§ **What is being asked**: Retype the records in full, and please keep the pictures out of the copy.
------------------------------
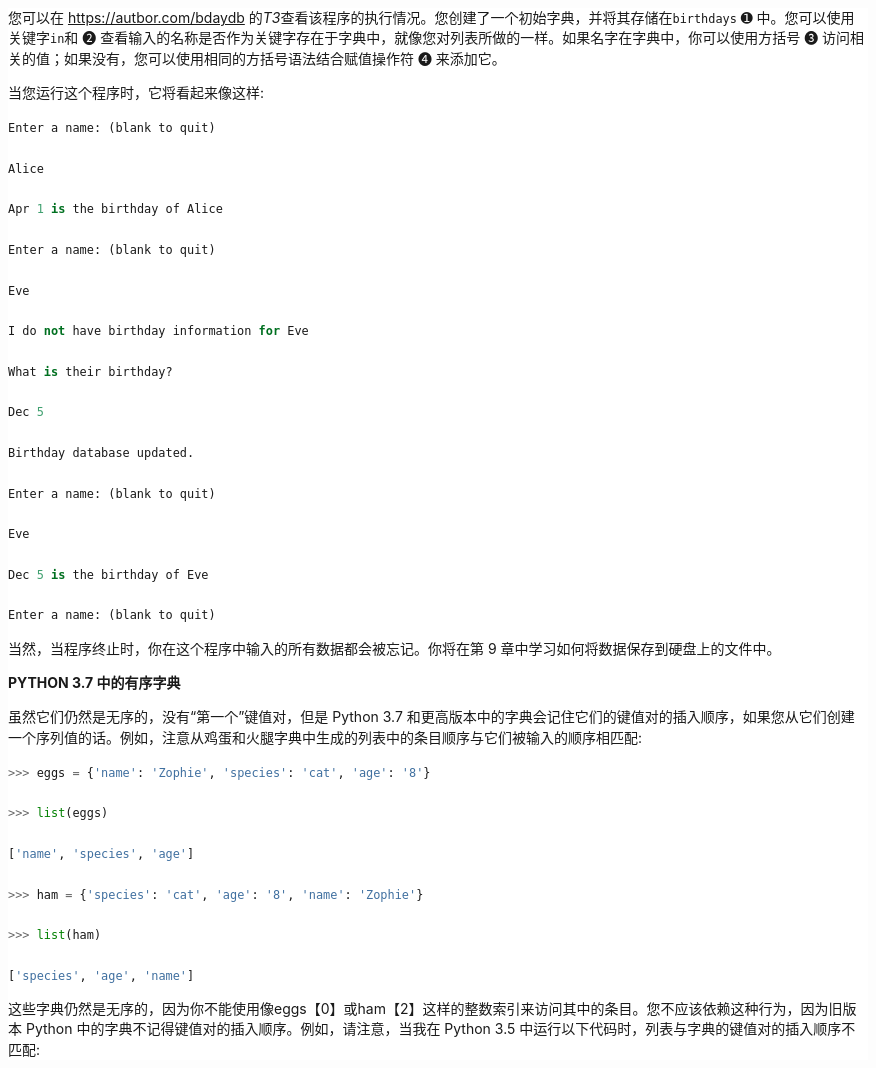 您可以在 https://autbor.com/bdaydb 的*T3*查看该程序的执行情况。您创建了一个初始字典，并将其存储在`birthdays` ➊ 中。您可以使用关键字`in`和 ➋ 查看输入的名称是否作为关键字存在于字典中，就像您对列表所做的一样。如果名字在字典中，你可以使用方括号 ➌ 访问相关的值；如果没有，您可以使用相同的方括号语法结合赋值操作符 ➍ 来添加它。

当您运行这个程序时，它将看起来像这样:

```py
Enter a name: (blank to quit)

Alice

Apr 1 is the birthday of Alice

Enter a name: (blank to quit)

Eve

I do not have birthday information for Eve

What is their birthday?

Dec 5

Birthday database updated.

Enter a name: (blank to quit)

Eve

Dec 5 is the birthday of Eve

Enter a name: (blank to quit)
```

当然，当程序终止时，你在这个程序中输入的所有数据都会被忘记。你将在第 9 章中学习如何将数据保存到硬盘上的文件中。

**PYTHON 3.7 中的有序字典**

虽然它们仍然是无序的，没有“第一个”键值对，但是 Python 3.7 和更高版本中的字典会记住它们的键值对的插入顺序，如果您从它们创建一个序列值的话。例如，注意从鸡蛋和火腿字典中生成的列表中的条目顺序与它们被输入的顺序相匹配:

```py
>>> eggs = {'name': 'Zophie', 'species': 'cat', 'age': '8'}

>>> list(eggs)

['name', 'species', 'age']

>>> ham = {'species': 'cat', 'age': '8', 'name': 'Zophie'}

>>> list(ham)

['species', 'age', 'name']
```

这些字典仍然是无序的，因为你不能使用像eggs【0】或ham【2】这样的整数索引来访问其中的条目。您不应该依赖这种行为，因为旧版本 Python 中的字典不记得键值对的插入顺序。例如，请注意，当我在 Python 3.5 中运行以下代码时，列表与字典的键值对的插入顺序不匹配:
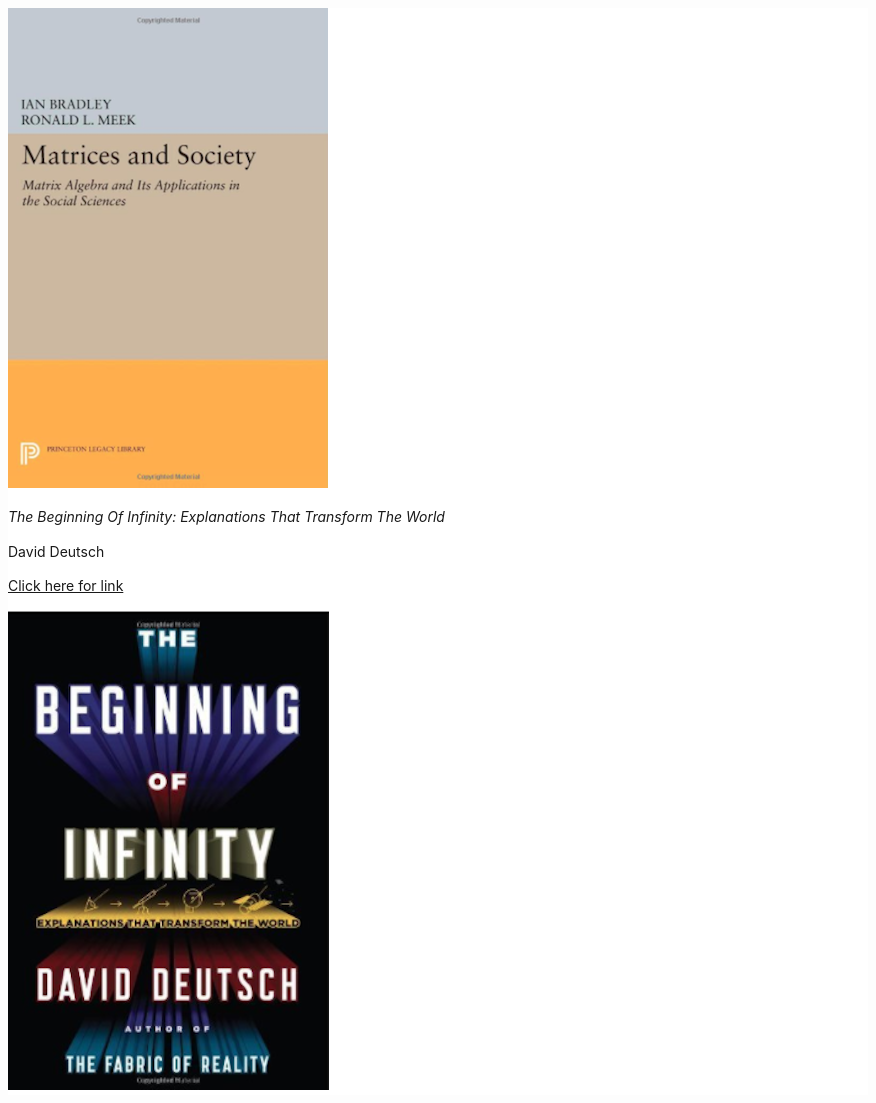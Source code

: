 ![](https://github.com/Cdishop/website/raw/master/misc/books/matrices_society.png)










*The Beginning Of Infinity: Explanations That Transform The World*

David Deutsch

[Click here for link](https://www.amazon.com/Beginning-Infinity-Explanations-Transform-World/dp/0143121359/ref=sr_1_1?s=books&ie=UTF8&qid=1524679088&sr=1-1&keywords=the+beginning+of+infinity)

![](https://github.com/Cdishop/website/raw/master/misc/books/infinity.png)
------------------------------
§ **Exercise result**:
 您可以在 https://autbor.com/bdaydb 的*T3*查看该程序的执行情况。您创建了一个初始字典，并将其存储在`birthdays` ➊ 中。您可以使用关键字`in`和 ➋ 查看输入的名称是否作为关键字存在于字典中，就像您对列表所做的一样。如果名字在字典中，你可以使用方括号 ➌ 访问相关的值；如果没有，您可以使用相同的方括号语法结合赋值操作符 ➍ 来添加它。

当您运行这个程序时，它将看起来像这样:

```py
Enter a name: (blank to quit)

Alice

Apr 1 is the birthday of Alice

Enter a name: (blank to quit)

Eve

I do not have birthday information for Eve

What is their birthday?

Dec 5

Birthday database updated.

Enter a name: (blank to quit)

Eve

Dec 5 is the birthday of Eve

Enter a name: (blank to quit)
```

当然，当程序终止时，你在这个程序中输入的所有数据都会被忘记。你将在第 9 章中学习如何将数据保存到硬盘上的文件中。

**PYTHON 3.7 中的有序字典**

虽然它们仍然是无序的，没有“第一个”键值对，但是 Python 3.7 和更高版本中的字典会记住它们的键值对的插入顺序，如果您从它们创建一个序列值的话。例如，注意从鸡蛋和火腿字典中生成的列表中的条目顺序与它们被输入的顺序相匹配:

```py
>>> eggs = {'name': 'Zophie', 'species': 'cat', 'age': '8'}

>>> list(eggs)

['name', 'species', 'age']

>>> ham = {'species': 'cat', 'age': '8', 'name': 'Zophie'}

>>> list(ham)

['species', 'age', 'name']
```

这些字典仍然是无序的，因为你不能使用像eggs【0】或ham【2】这样的整数索引来访问其中的条目。您不应该依赖这种行为，因为旧版本 Python 中的字典不记得键值对的插入顺序。例如，请注意，当我在 Python 3.5 中运行以下代码时，列表与字典的键值对的插入顺序不匹配:
Source code

: ![](https://github.com/Cdishop/website/raw/master/misc/books/matrices_society.png)










*The Beginning Of Infinity: Explanations That Transform The World*

David Deutsch

[Click here for link](https://www.amazon.com/Beginning-Infinity-Explanations-Transform-World/dp/0143121359/ref=sr_1_1?s=books&ie=UTF8&qid=1524679088&sr=1-1&keywords=the+beginning+of+infinity)

![](https://github.com/Cdishop/website/raw/master/misc/books/infinity.png)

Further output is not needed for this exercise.